Yikes! Does it amaze you how much mothers who stay at home to raise their children are devalued in our society? It does me. I sure never thought I would hear some of the questions and comments I have. I feel like I am doing something important,and while I don't plan to do anything different,it does pain me to hear these things. I have always wanted to stay at home with my kids. Always.It has never been a second thought for me. I've never had career aspirations or imagined myself as a savvy business woman. Being a mom is what I was meant to do. Erik and I both agree on this point. He likes coming home from work to a clean house,with dinner in the stove,and a happy wife and baby waiting for him. We enjoy it just as much as he does. I really feel so blessed to do what I do. And I AM doing something!
Also,it isn't enough that family and friends think you sit around eating bon-bons all day,I also feel slightly shunned by people out and about. For example,last week Julianna and I went to the mall for the afternoon. I only wanted to go in Pottery Barn Kids,and then take Julianna to the playground. So,I go in there and one of the employees came to the area where I was at,and asked the other lady standing in there if she needed any help. Completely ignored me. Then,this lady dropped something porcelain and it broke all over the floor. Instead of telling anyone,she just picked up the big piece,sat it on the shelf,and went on shopping. As I was leaving the baby section,I let the saleswoman know what happened,since there were shards all over the floor,and she gave me a nasty look like I did it and was lying about it. Ugh. Then,I go to the checkout and lay my things on the counter. The cashier doesn't even look at me,but when the phone rings,she snatches it up and starts chatting. Then she says OK,I'll go find her for you,and before I could say anything,she was off looking for an employee. Now,I would have been OK if she would have let me know what she was doing,and excused herself. But she totally ignored me. Oh heck no. I was not happy. Not. So I complained when another cashier finally came up to ring me out. I get that a lot. Then I started thinking,it's because of how I look. The fact is,when I go out,Julianna is dressed to the nines,and I am usually a scrubby momma with t-shirt and jeans on. I am always clean and presentable,but when it comes down to time,the hair and makeup gets the basic so we can get out the door and run our errands. I'm sure you moms know how it is!
I feel like I don't get taken seriously because of this. It's a sad fact,but people are attracted to nice looking people,and treat them better!

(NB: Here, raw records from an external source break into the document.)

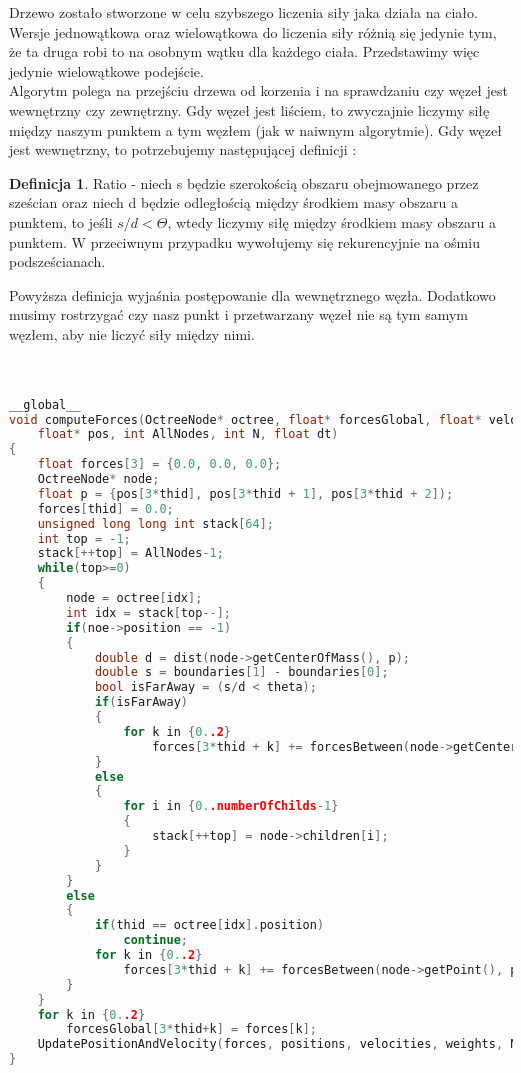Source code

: \documentclass[14pt,twoside,a4paper]{article}
\theoremstyle{definition}
\newtheorem{definition}{Definicja}[section]
\begin{document}
Drzewo zostało stworzone w celu szybszego liczenia siły jaka działa na ciało.\\
Wersje jednowątkowa oraz wielowątkowa do liczenia siły różnią się jedynie tym, że ta druga robi to na osobnym wątku dla każdego ciała. Przedstawimy więc jedynie wielowątkowe podejście. \\
Algorytm polega na przejściu drzewa od korzenia i na sprawdzaniu czy węzeł jest wewnętrzny czy zewnętrzny. Gdy węzeł jest liściem, to zwyczajnie liczymy siłę między naszym punktem a tym węzłem (jak w naiwnym algorytmie). Gdy węzeł jest wewnętrzny, to potrzebujemy następującej definicji \cite{Aarseth}:

\theoremstyle{definition}
\begin{definition}{Ratio}
- niech s będzie szerokością obszaru obejmowanego przez sześcian oraz niech d będzie odległością między środkiem masy obszaru a punktem, to jeśli $s/d < \Theta$, wtedy liczymy siłę między środkiem masy obszaru a punktem. W przeciwnym przypadku wywołujemy się rekurencyjnie na ośmiu podsześcianach.
\end{definition}

Powyższa definicja wyjaśnia postępowanie dla wewnętrznego węzła. Dodatkowo musimy rostrzygać czy nasz punkt i przetwarzany węzeł nie są tym samym węzłem, aby nie liczyć siły między nimi.\\~\\~\\
\bigskip
\bigskip

\begin{lstlisting}[language=C++, frame=single, framerule=2pt, caption=Liczenie siły oddziałującej na ciało w układzie]
__global__
void computeForces(OctreeNode* octree, float* forcesGlobal, float* velocities, float* weights, 
	float* pos, int AllNodes, int N, float dt) 
{	
    float forces[3] = {0.0, 0.0, 0.0};
    OctreeNode* node;
    float p = {pos[3*thid], pos[3*thid + 1], pos[3*thid + 2]);
    forces[thid] = 0.0;
    unsigned long long int stack[64];
    int top = -1;
    stack[++top] = AllNodes-1;
    while(top>=0) 
    {
    	node = octree[idx];
        int idx = stack[top--];
        if(noe->position == -1)
        {
            double d = dist(node->getCenterOfMass(), p);
            double s = boundaries[1] - boundaries[0];
            bool isFarAway = (s/d < theta);
            if(isFarAway)
            {	
                for k in {0..2}
                    forces[3*thid + k] += forcesBetween(node->getCenterOfMass(), p);
            }
            else
            {
                for i in {0..numberOfChilds-1}
                {
                    stack[++top] = node->children[i];
                }
            }
        }
        else
        {
            if(thid == octree[idx].position) 
                continue;
            for k in {0..2}
                forces[3*thid + k] += forcesBetween(node->getPoint(), p);
        }	
    }
    for k in {0..2}
    	forcesGlobal[3*thid+k] = forces[k];
    UpdatePositionAndVelocity(forces, positions, velocities, weights, N, dt);
}
\end{lstlisting}
\end{document}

So,here's my first New Years Resolution: Take time for ME. That's right,I am going to focus a little more attention on myself. Physically,Mentally,Spiritually-the whole shebang!! Now only will I feel better about myself,but others will,too. I wouldn't say I've let myself go or anything,I'm never going to be a knockout,but I could do more. I am 25 years old,I think it's time to step it up a little bit.